With that accomplished, the idea is to continue implementing what has worked through first responders’ and health professionals’ efforts to treat patients who have overdosed. Tarpley said there have been too many stories of families losing loved ones to addiction.

“Ultimately, we don’t want to see anybody dying,” Tarpley said. “We’re happy to see the numbers are going in the right direction.”

He said CAER has put together a model that will address prevention of the issues moving forward. The Chautauqua Alcohol and Substance Abuse Council was referenced as having implemented important programs for local school districts. CASAC’s role in educational outreach is detailed further in another Addicted story.

“A lot of the stories (of students’ drug use) are frankly quite frightening going on in the schools,” Tarpley said. “Ultimately, we want to break the cycle.”

Not just direct drug use and peer pressure are affecting student bodies; Tarpley mentioned that students, who grow up around drug-infused environments with parents who may use drugs, are also exposed to major stressors.

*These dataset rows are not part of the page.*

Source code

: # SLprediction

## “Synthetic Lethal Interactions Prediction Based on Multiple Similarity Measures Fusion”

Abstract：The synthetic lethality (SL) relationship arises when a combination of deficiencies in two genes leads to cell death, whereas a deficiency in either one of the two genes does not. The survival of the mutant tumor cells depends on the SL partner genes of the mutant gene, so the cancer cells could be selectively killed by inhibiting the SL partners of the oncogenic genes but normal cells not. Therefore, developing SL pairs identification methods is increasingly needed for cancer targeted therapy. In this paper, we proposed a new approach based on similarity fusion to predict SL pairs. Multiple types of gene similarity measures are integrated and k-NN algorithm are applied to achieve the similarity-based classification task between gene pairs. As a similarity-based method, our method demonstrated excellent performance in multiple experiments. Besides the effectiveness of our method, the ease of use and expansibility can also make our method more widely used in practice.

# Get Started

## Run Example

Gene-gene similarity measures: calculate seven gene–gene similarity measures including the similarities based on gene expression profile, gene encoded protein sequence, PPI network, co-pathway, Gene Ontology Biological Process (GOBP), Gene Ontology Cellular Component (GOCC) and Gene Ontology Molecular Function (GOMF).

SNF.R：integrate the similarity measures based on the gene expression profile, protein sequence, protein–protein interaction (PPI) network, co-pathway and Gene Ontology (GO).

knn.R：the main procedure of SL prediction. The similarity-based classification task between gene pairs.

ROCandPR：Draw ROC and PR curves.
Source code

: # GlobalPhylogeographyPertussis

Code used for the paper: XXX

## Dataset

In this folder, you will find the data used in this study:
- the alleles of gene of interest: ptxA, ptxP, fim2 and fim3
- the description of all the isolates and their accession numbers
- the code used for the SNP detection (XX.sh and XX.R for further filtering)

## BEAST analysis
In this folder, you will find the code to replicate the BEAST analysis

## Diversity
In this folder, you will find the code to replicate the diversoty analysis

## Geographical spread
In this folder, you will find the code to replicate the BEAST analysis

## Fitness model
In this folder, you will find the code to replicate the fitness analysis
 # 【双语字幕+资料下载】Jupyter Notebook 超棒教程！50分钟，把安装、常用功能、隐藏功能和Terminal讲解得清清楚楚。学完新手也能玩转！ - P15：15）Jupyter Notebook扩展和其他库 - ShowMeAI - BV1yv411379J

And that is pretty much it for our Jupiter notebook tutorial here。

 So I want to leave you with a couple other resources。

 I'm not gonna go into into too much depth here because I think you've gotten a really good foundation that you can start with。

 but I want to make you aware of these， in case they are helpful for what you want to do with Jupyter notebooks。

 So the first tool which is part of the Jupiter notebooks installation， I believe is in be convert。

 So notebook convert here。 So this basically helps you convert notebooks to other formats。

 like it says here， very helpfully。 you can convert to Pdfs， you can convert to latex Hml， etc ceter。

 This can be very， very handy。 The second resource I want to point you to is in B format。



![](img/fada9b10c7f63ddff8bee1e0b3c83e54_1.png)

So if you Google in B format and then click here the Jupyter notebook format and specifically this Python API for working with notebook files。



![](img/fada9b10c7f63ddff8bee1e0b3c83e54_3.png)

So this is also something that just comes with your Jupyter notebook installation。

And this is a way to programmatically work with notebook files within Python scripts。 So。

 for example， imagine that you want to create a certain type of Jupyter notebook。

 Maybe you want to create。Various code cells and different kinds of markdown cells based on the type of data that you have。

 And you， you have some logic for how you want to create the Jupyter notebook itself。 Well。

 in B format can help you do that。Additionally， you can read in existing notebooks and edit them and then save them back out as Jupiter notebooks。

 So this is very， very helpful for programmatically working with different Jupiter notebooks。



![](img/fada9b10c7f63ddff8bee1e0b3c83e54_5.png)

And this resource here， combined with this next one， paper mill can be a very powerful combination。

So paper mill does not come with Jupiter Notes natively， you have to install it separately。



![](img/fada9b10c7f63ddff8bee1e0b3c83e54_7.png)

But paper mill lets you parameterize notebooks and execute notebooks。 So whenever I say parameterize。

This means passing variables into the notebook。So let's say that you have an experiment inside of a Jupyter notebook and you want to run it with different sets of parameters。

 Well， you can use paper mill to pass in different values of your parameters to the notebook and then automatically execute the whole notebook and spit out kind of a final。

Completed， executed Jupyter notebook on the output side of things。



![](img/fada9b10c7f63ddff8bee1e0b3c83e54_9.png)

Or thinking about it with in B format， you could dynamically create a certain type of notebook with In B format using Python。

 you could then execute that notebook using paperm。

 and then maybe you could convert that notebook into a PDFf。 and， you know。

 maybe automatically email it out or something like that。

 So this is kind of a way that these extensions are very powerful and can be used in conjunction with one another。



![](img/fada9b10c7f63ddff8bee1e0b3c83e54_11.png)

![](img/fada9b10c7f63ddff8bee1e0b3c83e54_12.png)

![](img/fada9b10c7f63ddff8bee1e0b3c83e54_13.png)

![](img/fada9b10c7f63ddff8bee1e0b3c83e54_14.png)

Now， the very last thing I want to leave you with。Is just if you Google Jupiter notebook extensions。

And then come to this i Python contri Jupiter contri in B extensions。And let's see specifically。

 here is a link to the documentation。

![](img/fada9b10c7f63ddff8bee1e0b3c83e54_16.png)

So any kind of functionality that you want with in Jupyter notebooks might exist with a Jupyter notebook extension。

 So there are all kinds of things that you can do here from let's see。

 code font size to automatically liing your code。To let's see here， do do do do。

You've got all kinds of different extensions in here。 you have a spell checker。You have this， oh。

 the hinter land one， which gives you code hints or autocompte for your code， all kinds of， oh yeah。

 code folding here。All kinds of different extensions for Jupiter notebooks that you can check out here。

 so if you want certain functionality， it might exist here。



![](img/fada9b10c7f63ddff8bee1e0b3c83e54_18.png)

Tarpley said local police chiefs, Chautauqua County Sheriff Jim Quattrone and New York State Police have all “really embraced the CAER initiative.” Another enforcement goal Tarpley has on his mind is the hiring of a potential full-time investigator from District Attorney Patrick Swanson’s office to help prosecute those who peddle illegal drugs.

“People are getting away with murder,” Tarpley said. “I think we need to send the message to drug dealers … you’re going to spend a number of years (in prison). I think (an investigator position) will pay for itself many times over.”